# WORK INSTRUCTIONS
Lines where the string "textit" appears are to be copied from the entries below.

[Saved entries]
Segment Open

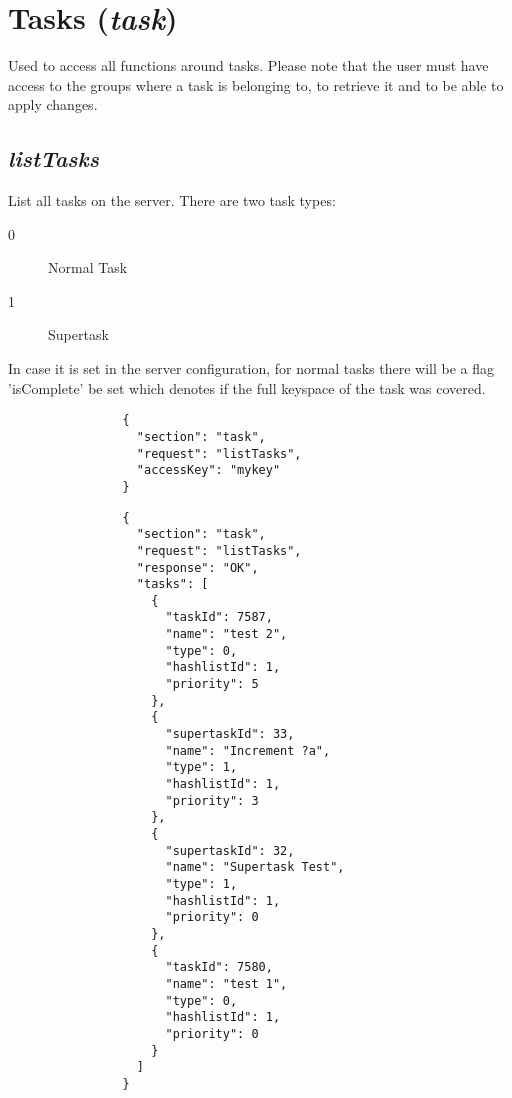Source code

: 	\section*{Tasks (\textit{task})}
		Used to access all functions around tasks. Please note that the user must have access to the groups where a task is belonging to, to retrieve it and to be able to apply changes.
		\subsection*{\textit{listTasks}}
			List all tasks on the server. There are two task types:
			\begin{description}
				\item[0] Normal Task
				\item[1] Supertask
			\end{description}
			In case it is set in the server configuration, for normal tasks there will be a flag 'isComplete' be set which denotes if the full keyspace of the task was covered.
			{
				\color{blue}
				\begin{verbatim}
				{
				  "section": "task",
				  "request": "listTasks",
				  "accessKey": "mykey"
				}
				\end{verbatim}
			}
			{
				\color{OliveGreen}
				\begin{verbatim}
				{
				  "section": "task",
				  "request": "listTasks",
				  "response": "OK",
				  "tasks": [
				    {
				      "taskId": 7587,
				      "name": "test 2",
				      "type": 0,
				      "hashlistId": 1,
				      "priority": 5
				    },
				    {
				      "supertaskId": 33,
				      "name": "Increment ?a",
				      "type": 1,
				      "hashlistId": 1,
				      "priority": 3
				    },
				    {
				      "supertaskId": 32,
				      "name": "Supertask Test",
				      "type": 1,
				      "hashlistId": 1,
				      "priority": 0
				    },
				    {
				      "taskId": 7580,
				      "name": "test 1",
				      "type": 0,
				      "hashlistId": 1,
				      "priority": 0
				    }
				  ]
				}
				\end{verbatim}
			}

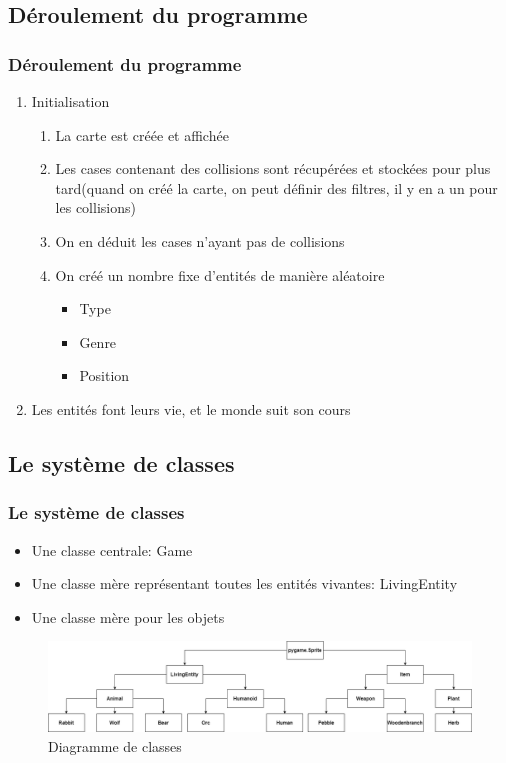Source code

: \documentclass{beamer}
\begin{document}
\subsection{Déroulement du programme}

\begin{frame} \frametitle{Déroulement du programme}
	\begin{enumerate}
		\item Initialisation
			\begin{enumerate}
				\item La carte est créée et affichée
				\item Les cases contenant des collisions sont récupérées et stockées pour plus tard(quand on créé la carte, on peut définir des filtres, il y en a un pour les collisions)
				\item On en déduit les cases n'ayant pas de collisions
				\item On créé un nombre fixe d'entités de manière aléatoire
					\begin{itemize}
						\item Type
						\item Genre
						\item Position
					\end{itemize}
			\end{enumerate}
		\item Les entités font leurs vie, et le monde suit son cours
	\end{enumerate}
\end{frame}

\subsection{Le système de classes}

\begin{frame} \frametitle{Le système de classes}
	\begin{itemize}
		\item Une classe centrale: Game
		\item Une classe mère représentant toutes les entités vivantes: LivingEntity
		\item Une classe mère pour les objets
	\end{itemize}
	\begin{figure}
		\includegraphics[scale=0.24]{diagramme_class.png}
		\caption{Diagramme de classes}
		\label{Diagramme de classes}
	\end{figure}
\end{frame}
\end{document}
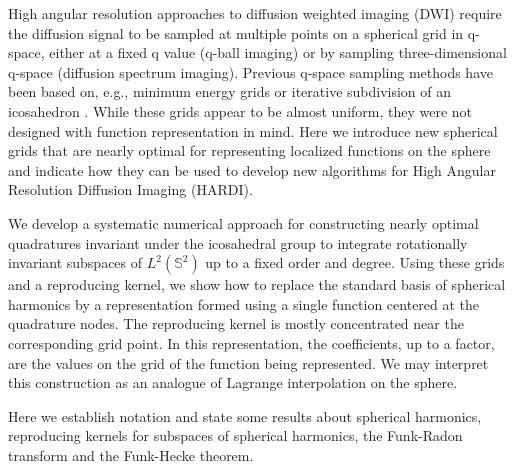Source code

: \documentclass[landscape,a0b,final]{a0poster}
\newenvironment{poster}{
  \begin{center}
  \begin{minipage}[c]{0.98\textwidth}
}{
  \end{minipage} 
  \end{center}
}
\newcommand{\pbox}[4]{
\psshadowbox[#3]{
\begin{minipage}[t][#2][t]{#1}
#4
\end{minipage}
}}
\newcommand{\header}[1]{
\begin{center}\pbox{0.8\columnwidth}{}{linewidth=1mm,framearc=0.1,linecolor=lightblue,fillstyle=gradient,gradangle=0,gradbegin=white,gradend=whiteblue,gradmidpoint=1.0,framesep=1em}{\begin{center}\bf{#1}\end{center}}\end{center}
}
\begin{document}
\begin{poster}
\begin{multicols}{3}
\header{Introduction}

High angular resolution approaches to diffusion weighted imaging (DWI) require
the diffusion signal to be sampled at multiple points on a spherical grid in
q-space, either at a fixed q value (q-ball imaging) or by sampling
three-dimensional q-space (diffusion spectrum imaging). Previous q-space
sampling methods have been based on, e.g., minimum energy grids or iterative
subdivision of an icosahedron \cite{TUCH-2004}. While these grids appear to be
almost uniform, they were not designed with function representation in
mind. Here we introduce new spherical grids that are nearly optimal for
representing localized functions on the sphere and indicate how they can be
used to develop new algorithms for High Angular Resolution Diffusion Imaging
(HARDI).

\hspace{1cm} We develop a systematic numerical approach for constructing
nearly optimal quadratures invariant under the icosahedral group to
integrate rotationally invariant subspaces of $L^{2}\left(\mathbb{S}^{2}\right)$
up to a fixed order and degree. Using these grids and a reproducing
kernel, we show how to replace the standard basis of spherical harmonics
by a representation formed using a single function centered at the
quadrature nodes. The reproducing kernel is mostly concentrated near 
the corresponding grid point. In this representation, the 
coefficients, up to a factor, are the values on the grid of the function 
being represented. We may interpret this construction as an analogue of 
Lagrange interpolation on the sphere. 


\header{Preliminaries}

Here we establish notation and state some results about spherical harmonics, reproducing kernels for subspaces of spherical harmonics, the Funk-Radon transform and the Funk-Hecke theorem.


\end{multicols}
\end{poster}
\end{document}
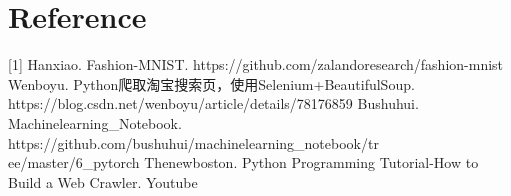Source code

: \documentclass[11pt]{article}
\begin{document}
    \section{Reference}\label{reference}

{[}1{]} Hanxiao. Fashion-MNIST.
https://github.com/zalandoresearch/fashion-mnist \newline
[2] Wenboyu. Python爬取淘宝搜索页，使用Selenium+BeautifulSoup.
https://blog.csdn.net/wenboyu/article/details/78176859 \newline
[3] Bushuhui. Machinelearning\_Notebook.
https://github.com/bushuhui/machinelearning\_notebook/tr
\newline ee/master/6\_pytorch \newline
[4] Thenewboston. Python Programming Tutorial-How to Build a Web
Crawler. Youtube


    
    
    
    
\end{document}
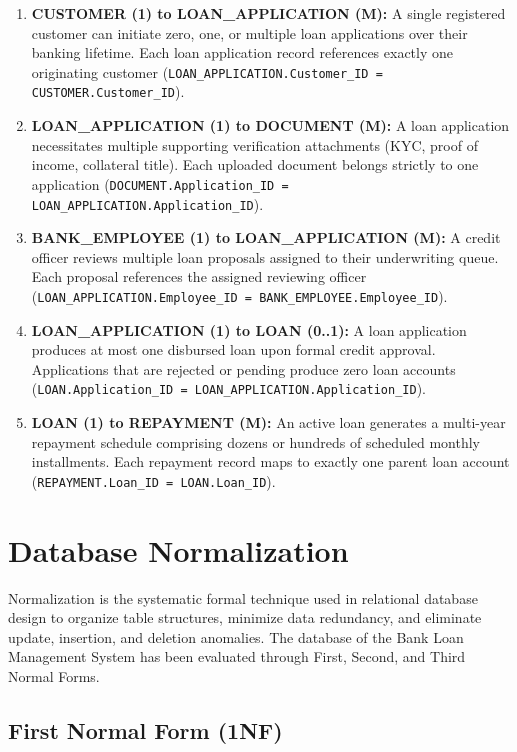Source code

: \begin{enumerate}
  \item \textbf{CUSTOMER (1) to LOAN\_APPLICATION (M):} A single registered customer can initiate zero, one, or multiple loan applications over their banking lifetime. Each loan application record references exactly one originating customer (\texttt{LOAN\_APPLICATION.Customer\_ID = CUSTOMER.Customer\_ID}).
  \item \textbf{LOAN\_APPLICATION (1) to DOCUMENT (M):} A loan application necessitates multiple supporting verification attachments (KYC, proof of income, collateral title). Each uploaded document belongs strictly to one application (\texttt{DOCUMENT.Application\_ID = LOAN\_APPLICATION.Application\_ID}).
  \item \textbf{BANK\_EMPLOYEE (1) to LOAN\_APPLICATION (M):} A credit officer reviews multiple loan proposals assigned to their underwriting queue. Each proposal references the assigned reviewing officer (\texttt{LOAN\_APPLICATION.Employee\_ID = BANK\_EMPLOYEE.Employee\_ID}).
  \item \textbf{LOAN\_APPLICATION (1) to LOAN (0..1):} A loan application produces at most one disbursed loan upon formal credit approval. Applications that are rejected or pending produce zero loan accounts (\texttt{LOAN.Application\_ID = LOAN\_APPLICATION.Application\_ID}).
  \item \textbf{LOAN (1) to REPAYMENT (M):} An active loan generates a multi-year repayment schedule comprising dozens or hundreds of scheduled monthly installments. Each repayment record maps to exactly one parent loan account (\texttt{REPAYMENT.Loan\_ID = LOAN.Loan\_ID}).
\end{enumerate}

\section{Database Normalization}

Normalization is the systematic formal technique used in relational database design to organize table structures, minimize data redundancy, and eliminate update, insertion, and deletion anomalies. The database of the Bank Loan Management System has been evaluated through First, Second, and Third Normal Forms.

\subsection{First Normal Form (1NF)}

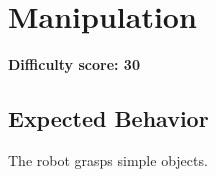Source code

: \section{Manipulation}

\textbf{Difficulty score: 30}

\subsection{Expected Behavior}
The robot grasps simple objects.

Segment Closed

# RESULT
: 	\section*{Tasks (\textit{task})}
		\subsection*{\textit{listTasks}}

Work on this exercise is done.